Il s’agit donc d’une différence fondamentale. L’autre point divergent est que l’interdépendance du système financier est bien plus élevée aujourd’hui. La rapidité des mouvements de l’argent, des paris spéculatifs, est bien plus élevée en raison des progrès technologiques, tandis que la taille des marchés est également supérieure aujourd’hui. C’est pourquoi la situation d’aujourd’hui est bien pire. En taille, en vitesse. La période prolongée d’argent bon marché par rapport à la possibilité de voir tout ceci changer crée aujourd’hui une situation bien plus explosive à celle ayant suivi la dépression des années 30.

Donc, autrement dit, on ne peut pas inverser un Ponzi, est-ce correct ?

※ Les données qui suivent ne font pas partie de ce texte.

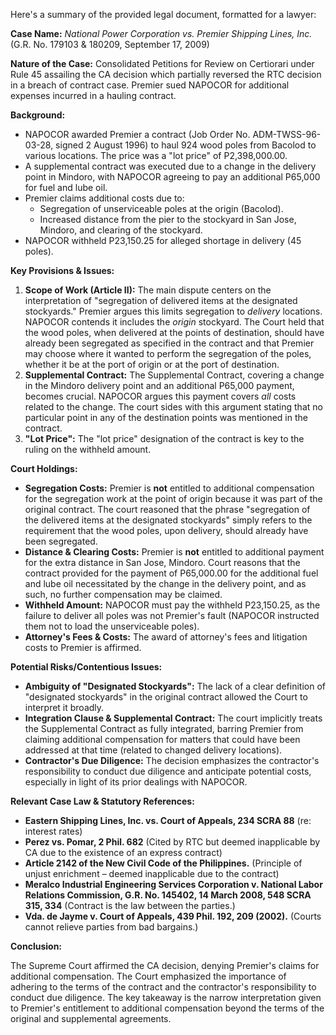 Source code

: Here's a summary of the provided legal document, formatted for a lawyer:

**Case Name:** *National Power Corporation vs. Premier Shipping Lines, Inc.* (G.R. No. 179103 & 180209, September 17, 2009)

**Nature of the Case:** Consolidated Petitions for Review on Certiorari under Rule 45 assailing the CA decision which partially reversed the RTC decision in a breach of contract case.  Premier sued NAPOCOR for additional expenses incurred in a hauling contract.

**Background:**

*   NAPOCOR awarded Premier a contract (Job Order No. ADM-TWSS-96-03-28, signed 2 August 1996) to haul 924 wood poles from Bacolod to various locations. The price was a "lot price" of P2,398,000.00.
*   A supplemental contract was executed due to a change in the delivery point in Mindoro, with NAPOCOR agreeing to pay an additional P65,000 for fuel and lube oil.
*   Premier claims additional costs due to:
    *   Segregation of unserviceable poles at the origin (Bacolod).
    *   Increased distance from the pier to the stockyard in San Jose, Mindoro, and clearing of the stockyard.
*   NAPOCOR withheld P23,150.25 for alleged shortage in delivery (45 poles).

**Key Provisions & Issues:**

1.  **Scope of Work (Article II):** The main dispute centers on the interpretation of "segregation of delivered items at the designated stockyards."  Premier argues this limits segregation to *delivery* locations. NAPOCOR contends it includes the *origin* stockyard.  The Court held that the wood poles, when delivered at the points of destination, should have already been segregated as specified in the contract and that Premier may choose where it wanted to perform the segregation of the poles, whether it be at the port of origin or at the port of destination.
2.  **Supplemental Contract:**  The Supplemental Contract, covering a change in the Mindoro delivery point and an additional P65,000 payment, becomes crucial. NAPOCOR argues this payment covers *all* costs related to the change. The court sides with this argument stating that no particular point in any of the destination points was mentioned in the contract.
3.  **"Lot Price":** The "lot price" designation of the contract is key to the ruling on the withheld amount.

**Court Holdings:**

*   **Segregation Costs:**  Premier is **not** entitled to additional compensation for the segregation work at the point of origin because it was part of the original contract. The court reasoned that the phrase "segregation of the delivered items at the designated stockyards" simply refers to the requirement that the wood poles, upon delivery, should already have been segregated.
*   **Distance & Clearing Costs:** Premier is **not** entitled to additional payment for the extra distance in San Jose, Mindoro.  Court reasons that the contract provided for the payment of P65,000.00 for the additional fuel and lube oil necessitated by the change in the delivery point, and as such, no further compensation may be claimed.
*   **Withheld Amount:** NAPOCOR must pay the withheld P23,150.25, as the failure to deliver all poles was not Premier's fault (NAPOCOR instructed them not to load the unserviceable poles).
*   **Attorney's Fees & Costs:** The award of attorney's fees and litigation costs to Premier is affirmed.

**Potential Risks/Contentious Issues:**

*   **Ambiguity of "Designated Stockyards":** The lack of a clear definition of "designated stockyards" in the original contract allowed the Court to interpret it broadly.
*   **Integration Clause & Supplemental Contract:**  The court implicitly treats the Supplemental Contract as fully integrated, barring Premier from claiming additional compensation for matters that could have been addressed at that time (related to changed delivery locations).
*   **Contractor's Due Diligence:** The decision emphasizes the contractor's responsibility to conduct due diligence and anticipate potential costs, especially in light of its prior dealings with NAPOCOR.

**Relevant Case Law & Statutory References:**

*   **Eastern Shipping Lines, Inc. vs. Court of Appeals, 234 SCRA 88** (re: interest rates)
*   **Perez vs. Pomar, 2 Phil. 682** (Cited by RTC but deemed inapplicable by CA due to the existence of an express contract)
*   **Article 2142 of the New Civil Code of the Philippines.** (Principle of unjust enrichment – deemed inapplicable due to the contract)
*   **Meralco Industrial Engineering Services Corporation v. National Labor Relations Commission, G.R. No. 145402, 14 March 2008, 548 SCRA 315, 334** (Contract is the law between the parties.)
*   **Vda. de Jayme v. Court of Appeals, 439 Phil. 192, 209 (2002).** (Courts cannot relieve parties from bad bargains.)

**Conclusion:**

The Supreme Court affirmed the CA decision, denying Premier's claims for additional compensation. The Court emphasized the importance of adhering to the terms of the contract and the contractor's responsibility to conduct due diligence. The key takeaway is the narrow interpretation given to Premier's entitlement to additional compensation beyond the terms of the original and supplemental agreements.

Oui, c’est un Ponzi encore plus important, mais aussi plus criminel. Pour en revenir aux années 30, il y avait des fraudeurs fiscaux qui pariaient en leur nom contre leur banque, qui essayaient de faire de l’argent sur le dos de leur banque avec l’aide du gouvernement des États-Unis alors que le pays se dirigeait vers le crash et la grande dépression.

Mais ils se sont fait éjecter. L’ancien responsable de la banque Nash City Group s’est fait éjecter. Il a même été condamné à une amende d’un million de dollars pour évasion fiscale. Aujourd’hui, ce genre de chose n’arrive plus, comme vous l’avez dit les banquiers ne vont plus en prison. Les sociétés commettent fraude sur fraude et ne sont pas pénalisées.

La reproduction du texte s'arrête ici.